_TASK TO CARRY OUT_. Repeat all of the entries, please, keeping each line exact.
Start of Block
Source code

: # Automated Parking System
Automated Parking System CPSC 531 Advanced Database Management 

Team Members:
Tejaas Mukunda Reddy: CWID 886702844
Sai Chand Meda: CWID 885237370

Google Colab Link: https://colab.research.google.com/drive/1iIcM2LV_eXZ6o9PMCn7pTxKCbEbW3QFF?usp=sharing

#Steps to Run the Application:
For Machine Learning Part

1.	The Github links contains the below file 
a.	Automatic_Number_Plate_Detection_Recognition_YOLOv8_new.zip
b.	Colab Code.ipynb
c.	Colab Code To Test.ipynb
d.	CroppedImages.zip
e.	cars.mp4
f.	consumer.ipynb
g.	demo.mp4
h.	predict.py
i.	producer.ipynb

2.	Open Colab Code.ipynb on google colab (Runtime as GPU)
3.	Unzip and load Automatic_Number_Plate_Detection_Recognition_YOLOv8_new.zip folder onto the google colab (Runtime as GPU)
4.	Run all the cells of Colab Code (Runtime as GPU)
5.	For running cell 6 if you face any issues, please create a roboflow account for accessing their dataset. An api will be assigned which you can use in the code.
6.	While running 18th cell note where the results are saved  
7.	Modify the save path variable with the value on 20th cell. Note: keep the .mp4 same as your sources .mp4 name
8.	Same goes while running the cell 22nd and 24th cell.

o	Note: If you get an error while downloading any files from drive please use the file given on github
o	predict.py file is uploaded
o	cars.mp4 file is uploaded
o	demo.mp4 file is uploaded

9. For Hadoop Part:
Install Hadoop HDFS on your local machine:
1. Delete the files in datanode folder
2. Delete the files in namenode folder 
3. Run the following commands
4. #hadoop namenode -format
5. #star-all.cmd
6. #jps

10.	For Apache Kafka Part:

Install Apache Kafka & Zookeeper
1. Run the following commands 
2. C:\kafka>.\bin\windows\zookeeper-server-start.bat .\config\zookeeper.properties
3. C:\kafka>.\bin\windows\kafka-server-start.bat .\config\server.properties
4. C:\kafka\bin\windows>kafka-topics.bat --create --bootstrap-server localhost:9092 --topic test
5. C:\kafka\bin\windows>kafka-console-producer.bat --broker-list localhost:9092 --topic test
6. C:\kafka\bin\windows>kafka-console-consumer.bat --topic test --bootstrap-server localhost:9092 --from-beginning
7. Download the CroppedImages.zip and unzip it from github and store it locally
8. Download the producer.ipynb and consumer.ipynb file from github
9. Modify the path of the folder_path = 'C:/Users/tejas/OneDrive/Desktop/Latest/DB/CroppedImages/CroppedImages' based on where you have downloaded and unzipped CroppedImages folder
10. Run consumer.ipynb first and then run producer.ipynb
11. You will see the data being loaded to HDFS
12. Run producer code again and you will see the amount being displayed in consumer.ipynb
End of Block
_EXERCISE SOLUTION_.
Source code

: # Automated Parking System
Automated Parking System CPSC 531 Advanced Database Management 

Team Members:
Tejaas Mukunda Reddy: CWID 886702844
Sai Chand Meda: CWID 885237370

Google Colab Link: https://colab.research.google.com/drive/1iIcM2LV_eXZ6o9PMCn7pTxKCbEbW3QFF?usp=sharing

#Steps to Run the Application:
For Machine Learning Part

1.	The Github links contains the below file 
a.	Automatic_Number_Plate_Detection_Recognition_YOLOv8_new.zip
b.	Colab Code.ipynb
c.	Colab Code To Test.ipynb
d.	CroppedImages.zip
e.	cars.mp4
f.	consumer.ipynb
g.	demo.mp4
h.	predict.py
i.	producer.ipynb

2.	Open Colab Code.ipynb on google colab (Runtime as GPU)
3.	Unzip and load Automatic_Number_Plate_Detection_Recognition_YOLOv8_new.zip folder onto the google colab (Runtime as GPU)
4.	Run all the cells of Colab Code (Runtime as GPU)
5.	For running cell 6 if you face any issues, please create a roboflow account for accessing their dataset. An api will be assigned which you can use in the code.
6.	While running 18th cell note where the results are saved  
7.	Modify the save path variable with the value on 20th cell. Note: keep the .mp4 same as your sources .mp4 name
8.	Same goes while running the cell 22nd and 24th cell.

o	Note: If you get an error while downloading any files from drive please use the file given on github
o	predict.py file is uploaded
o	cars.mp4 file is uploaded
o	demo.mp4 file is uploaded

9. For Hadoop Part:
Install Hadoop HDFS on your local machine:
1. Delete the files in datanode folder
2. Delete the files in namenode folder 
3. Run the following commands
4. #hadoop namenode -format
5. #star-all.cmd
6. #jps

10.	For Apache Kafka Part:

Install Apache Kafka & Zookeeper
1. Run the following commands 
2. C:\kafka>.\bin\windows\zookeeper-server-start.bat .\config\zookeeper.properties
3. C:\kafka>.\bin\windows\kafka-server-start.bat .\config\server.properties
4. C:\kafka\bin\windows>kafka-topics.bat --create --bootstrap-server localhost:9092 --topic test
5. C:\kafka\bin\windows>kafka-console-producer.bat --broker-list localhost:9092 --topic test
6. C:\kafka\bin\windows>kafka-console-consumer.bat --topic test --bootstrap-server localhost:9092 --from-beginning
7. Download the CroppedImages.zip and unzip it from github and store it locally
8. Download the producer.ipynb and consumer.ipynb file from github
9. Modify the path of the folder_path = 'C:/Users/tejas/OneDrive/Desktop/Latest/DB/CroppedImages/CroppedImages' based on where you have downloaded and unzipped CroppedImages folder
10. Run consumer.ipynb first and then run producer.ipynb
11. You will see the data being loaded to HDFS
12. Run producer code again and you will see the amount being displayed in consumer.ipynb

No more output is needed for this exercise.